Theodor lebte nicht in einer Villa hinter silbrig glänzendem
Drahtgitter. Und
kein Rang tröstete ihn über die Not seines Lebens. Er war ein
Hauslehrer mit
gescheiterten Hoffnungen, begrabenem Mut, aber ewig lebendigem,
quälendem
Ehrgeiz. Frauen, mit einer süßen, lockenden Musik in den wiegenden
Hüften,
gingen an ihm vorbei, unerreichbar, und er war doch geschaffen, sie zu
besitzen. Als Leutnant hätte er sie besessen, alle, auch die junge Frau
Efrussi, die zweite Gattin des Juweliers.
Wie
ferne war sie, aus jener großen Welt kam sie, in die Theodor beinahe
schon
gelangt wäre. Sie war eine Dame, jüdisch, aber eine Dame.
In
der Uniform eines Leutnants hätte er ihr entgegentreten müssen, nicht
im Zivil
des Hauslehrers. Er hatte einmal, in seiner Leutnantszeit, auf Urlaub
in Berlin,
ein Abenteuer mit einer Dame. Man konnte schon sagen: Dame; Gattin
eines Zigarrenhändlers,
der in Flandern stand; seine Photographie hing im Speisezimmer;
violette
Unterhöschen trug sie. Es waren die ersten violetten Unterhöschen in
Theodors männlichem
Dasein.
Was
ahnte er jetzt von Damen!
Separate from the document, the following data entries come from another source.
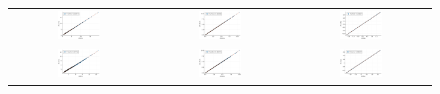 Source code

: \begin{figure}[hbtp]
	\centering
	\begin{tabular}{ccc}
		\includegraphics[width=0.33\textwidth]{Figures/PotentialStudy/Psi_P_CorrelationTest} &
		\includegraphics[width=0.33\textwidth]{Figures/PotentialStudy/Psi_E0_CorrelationTest} &
		\includegraphics[width=0.33\textwidth]{Figures/PotentialStudy/Psi_theta_CorrelationTest} \\
		\includegraphics[width=0.33\textwidth]{Figures/PotentialStudy/e_P_CorrelationTest} &
		\includegraphics[width=0.33\textwidth]{Figures/PotentialStudy/e_E0_CorrelationTest} &
		\includegraphics[width=0.33\textwidth]{Figures/PotentialStudy/e_theta_CorrelationTest} \\		%

\end{tabular}
\end{figure}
Sein waren die kleinen Mädchen für billiges
Geld, die
hastige Minute kalter Liebe im nächtlichen Dunkel des Hausflurs, in der
Nische,
umflattert von der Furcht vor dem zufällig heimkehrenden Nachbarn, die
Lust,
die in der Angst vor dem überraschenden Schritt erlosch, wie die Glut
erkaltet,
die roh in Flüssigkeit geschleuderte; sein war das barfüßige, einfache
Mädel
aus dem Norden, das
Weib mit den eckigen, harthäutigen Händen, deren Liebkosung rauh war,
deren
Berührung abkühlte, deren Wäsche schmutzig, deren Strümpfe
durchschwitzt waren.
Nicht
von seiner Welt war sie, die Frau Efrussi. Während er ihre Stimme
hörte, fiel
ihm ein, daß sie gut sein müsse. Niemand hatte ihm so viel Schönes so
einfach
und herzlich gesagt. Sie verstehn es vortrefflich, Herr Lohse! Gefällt
es Ihnen
hier? Fühlen Sie sich wohl bei uns? Oh, wie war sie gut, schön, jung,
Theodor
hätte sich so eine Schwester gewünscht.
Einmal
erschrak er, als sie aus einem Laden trat. Als wäre es plötzlich in ihm
hell
geworden, erinnerte er sich in diesem Augenblick, daß er auf dem ganzen
Wege
ihrer gedacht hatte. Es erschreckte ihn die Entdeckung, daß sie in ihm
lebte,
daß er, wider Willen und ohne es zu wissen, stehengeblieben war, daß er
ihre
Einladung annahm, mit ihr ins Auto zu steigen, und fast hätte er es vor
ihr
getan. Manchmal wurde er gegen sie geworfen, ihren Arm berührte er und
bat
schnell um Verzeihung. Ihre Frage überhörte er. Er mußte angestrengt
achtgeben,
um nicht wieder an sie zu stoßen. Dennoch ereignete es sich. Eifrig
bereitete
er sich auf den Moment des Aussteigens vor. Aber früher, als er gedacht
hatte,
hielt der Wagen, und nun war keine Zeit mehr auszusteigen, ihr
hilfreich die
Hand zu bieten. Er blieb sitzen und ließ sie warten, bis er unten
stand, die
Schachtel, die er gerade ergreifen wollte, hielt schon der Chauffeur.
Aus einer
sehr weiten Ferne traf ihr Abschiedswort sein Ohr, aber in
unentrinnbarer Nähe
lebte ihr Lächeln vor seinen Augen; als lächelte das Spiegelbild einer
fern
sprechenden Frau.
Niemals
erreichte er sie, wie wollte er es? Glühend war sein Wunsch. Aber
erloschen der Glaube an seine Kraft zu erobern, da er nicht mehr
Leutnant
war. Er hätte es erst wieder werden müssen. Er wollte es werden,
Leutnant werden oder sonst etwas. Nicht bleiben in der Verborgenheit
und
nicht mehr geborgen sein, nicht ein bescheidener Ziegelstein im
Gefüge einer Mauer, nicht der Letzte der Kameraden, nicht ihr
Lauscher und Lacher, wenn sie Anekdoten erzählten und Zoten rissen,
nicht mehr einsam unter den vielen, allein mit seiner vergeblichen
Sehnsucht,
gehört zu werden, und mit der ewigen Enttäuschung des Überhörten,
Geduldeten und wegen seiner dankbaren Aufmerksamkeit Beliebten.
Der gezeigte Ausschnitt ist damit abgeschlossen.